====== The records
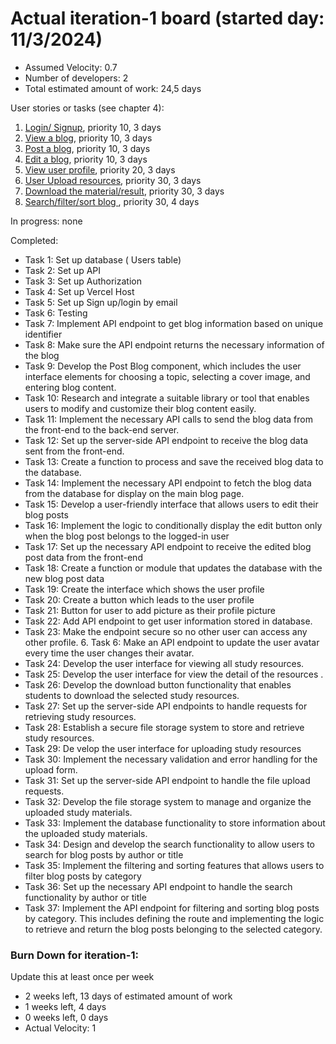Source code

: # Actual iteration-1 board (started day: 11/3/2024)

- Assumed Velocity: 0.7
- Number of developers: 2
- Total estimated amount of work: 24,5 days

User stories or tasks (see chapter 4):

1. [Login/ Signup](./user_stories/login_signup.md), priority 10, 3 days
2. [View a blog](./user_stories/view_blog.md), priority 10, 3 days
3. [Post a blog](./user_stories/post_a_blog.md), priority 10, 3 days
4. [Edit a blog](./user_stories/edit_blog.md), priority 10, 3 days
5. [View user profile](./user_stories/view_user_profile.md), priority 20, 3 days
6. [User Upload resources](./user_stories/upload_resources.md), priority 30, 3 days
7. [Download the material/result](./user_stories/download_resources.md), priority 30, 3 days
8. [Search/filter/sort blog ](./user_stories/search_filter_blog.md), priority 30, 4 days

In progress:
none

Completed:

- Task 1: Set up database ( Users table)
- Task 2: Set up API
- Task 3: Set up Authorization
- Task 4: Set up Vercel Host
- Task 5: Set up Sign up/login by email
- Task 6: Testing
- Task 7: Implement API endpoint to get blog information based on unique identifier
- Task 8: Make sure the API endpoint returns the necessary information of the blog
- Task 9: Develop the Post Blog component, which includes the user interface elements for choosing a topic, selecting a cover image, and entering blog content.
- Task 10: Research and integrate a suitable library or tool that enables users to modify and customize their blog content easily.
- Task 11: Implement the necessary API calls to send the blog data from the front-end to the back-end server.
- Task 12: Set up the server-side API endpoint to receive the blog data sent from the front-end.
- Task 13: Create a function to process and save the received blog data to the database.
- Task 14: Implement the necessary API endpoint to fetch the blog data from the database for display on the main blog page.
- Task 15: Develop a user-friendly interface that allows users to edit their blog posts
- Task 16: Implement the logic to conditionally display the edit button only when the blog post belongs to the logged-in user
- Task 17: Set up the necessary API endpoint to receive the edited blog post data from the front-end
- Task 18: Create a function or module that updates the database with the new blog post data
- Task 19: Create the interface which shows the user profile
- Task 20: Create a button which leads to the user profile
- Task 21: Button for user to add picture as their profile picture
- Task 22: Add API endpoint to get user information stored in database.
- Task 23: Make the endpoint secure so no other user can access any other profile. 6. Task 6: Make an API endpoint to update the user avatar every time the user changes their avatar.
- Task 24: Develop the user interface for viewing all study resources.
- Task 25: Develop the user interface for view the detail of the resources .
- Task 26: Develop the download button functionality that enables students to download the selected study resources.
- Task 27: Set up the server-side API endpoints to handle requests for retrieving study resources.
- Task 28: Establish a secure file storage system to store and retrieve study resources.
- Task 29: De velop the user interface for uploading study resources
- Task 30: Implement the necessary validation and error handling for the upload form.
- Task 31: Set up the server-side API endpoint to handle the file upload requests.
- Task 32: Develop the file storage system to manage and organize the uploaded study materials.
- Task 33: Implement the database functionality to store information about the uploaded study materials.
- Task 34: Design and develop the search functionality to allow users to search for blog posts by author or title
- Task 35: Implement the filtering and sorting features that allows users to filter blog posts by category
- Task 36: Set up the necessary API endpoint to handle the search functionality by author or title
- Task 37: Implement the API endpoint for filtering and sorting blog posts by category. This includes defining the route and implementing the logic to retrieve and return the blog posts belonging to the selected category.

### Burn Down for iteration-1:

Update this at least once per week

- 2 weeks left, 13 days of estimated amount of work
- 1 weeks left, 4 days
- 0 weeks left, 0 days
- Actual Velocity: 1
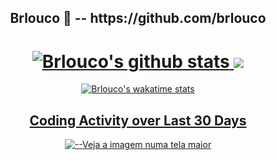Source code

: <h2 align="center"> Brlouco 👋  -- https://github.com/brlouco </h2>

<h1 align="center">
  <a align="center" href="https://github.com/anuraghazra/github-readme-stats">
    <img alt="Brlouco's github stats" src="https://github-readme-stats.vercel.app/api?username=brlouco&show_icons=true&include_all_commits=true&hide_border=true&bg_color=1C00ff00&theme=tokyonight">
    <img src="https://github-readme-stats.vercel.app/api/top-langs/?username=brlouco&layout=compact&theme=tokyonight&bg_color=1C00ff00&hide_border=true">
  </a>
</h1>
<p align="center">
  <a align="center" href="https://github.com/anuraghazra/github-readme-stats">
    <img alt="Brlouco's wakatime stats" src="https://github-readme-stats.vercel.app/api/wakatime?username=@brlouco&bg_color=1C00ff00&theme=tokyonight&layout=compact">
</p>
 <!--
<h2 align="center">Languages over Last 7 Days</h2>
<figure><img src="https://wakatime.com/share/@brlouco/94d20c54-582d-4272-aed3-2b008cada0ea.svg" alt="--Veja a imagem numa tela maior"></figure>
-->
<h2 align="center">Coding Activity over Last 30 Days</h2>
<figure><img src="https://wakatime.com/share/@brlouco/85085234-3669-4487-b62a-8462bc2713f4.png" alt="--Veja a imagem numa tela maior"></figure>
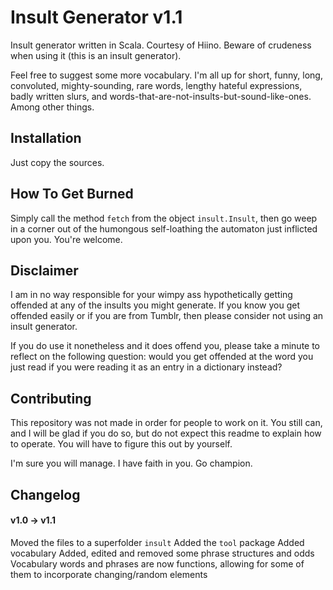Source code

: # Insult Generator v1.1

Insult generator written in Scala. Courtesy of Hiino. Beware of crudeness when using it (this is an insult generator).

Feel free to suggest some more vocabulary. I'm all up for short, funny, long, convoluted, mighty-sounding, rare words, lengthy hateful expressions, badly written slurs, and words-that-are-not-insults-but-sound-like-ones. Among other things.

## Installation

Just copy the sources.

## How To Get Burned

Simply call the method `fetch` from the object `insult.Insult`, then go weep in a corner out of the humongous self-loathing the automaton just inflicted upon you. You're welcome.

## Disclaimer

I am in no way responsible for your wimpy ass hypothetically getting offended at any of the insults you might generate. If you know you get offended easily or if you are from Tumblr, then please consider not using an insult generator.

If you do use it nonetheless and it does offend you, please take a minute to reflect on the following question: would you get offended at the word you just read if you were reading it as an entry in a dictionary instead?

## Contributing

This repository was not made in order for people to work on it. You still can, and I will be glad if you do so, but do not expect this readme to explain how to operate. You will have to figure this out by yourself.

I'm sure you will manage. I have faith in you. Go champion.

## Changelog

#### v1.0 -> v1.1

Moved the files to a superfolder `insult`
Added the `tool` package
Added vocabulary
Added, edited and removed some phrase structures and odds
Vocabulary words and phrases are now functions, allowing for some of them to incorporate changing/random elements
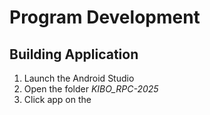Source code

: # Program Development

## Building Application

1. Launch the Android Studio
2. Open the folder _KIBO_RPC-2025_
3. Click app on the
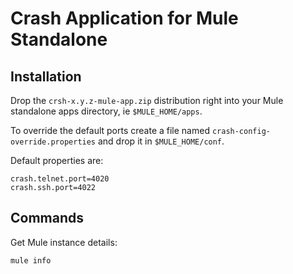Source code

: # Crash Application for Mule Standalone

## Installation

Drop the `crsh-x.y.z-mule-app.zip` distribution right into your Mule standalone apps directory, ie `$MULE_HOME/apps`.

To override the default ports create a file named `crash-config-override.properties` and drop it in `$MULE_HOME/conf`.

Default properties are:

    crash.telnet.port=4020
    crash.ssh.port=4022

## Commands

Get Mule instance details:

    mule info


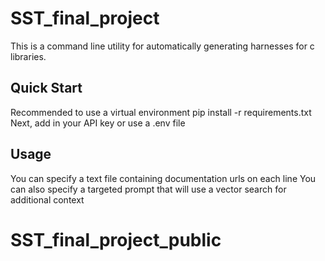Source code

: # SST_final_project

This is a command line utility for automatically generating harnesses for c libraries. 

## Quick Start
Recommended to use a virtual environment 
    pip install -r requirements.txt 
Next, add in your API key or use a .env file

## Usage 

You can specify a text file containing documentation urls on each line 
You can also specify a targeted prompt that will use a vector search for additional context 

# SST_final_project_public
============
> Work request
Nothing but the lines above from the one containing "3. [Post a blog](./user_stories/post_a_blog.md), priority" through the one containing "- Task 6: Testing" should appear in the answer, each repeated exactly.

> Expected answer
3. [Post a blog](./user_stories/post_a_blog.md), priority 10, 3 days
4. [Edit a blog](./user_stories/edit_blog.md), priority 10, 3 days
5. [View user profile](./user_stories/view_user_profile.md), priority 20, 3 days
6. [User Upload resources](./user_stories/upload_resources.md), priority 30, 3 days
7. [Download the material/result](./user_stories/download_resources.md), priority 30, 3 days
8. [Search/filter/sort blog ](./user_stories/search_filter_blog.md), priority 30, 4 days

In progress:
none

Completed:

- Task 1: Set up database ( Users table)
- Task 2: Set up API
- Task 3: Set up Authorization
- Task 4: Set up Vercel Host
- Task 5: Set up Sign up/login by email
- Task 6: Testing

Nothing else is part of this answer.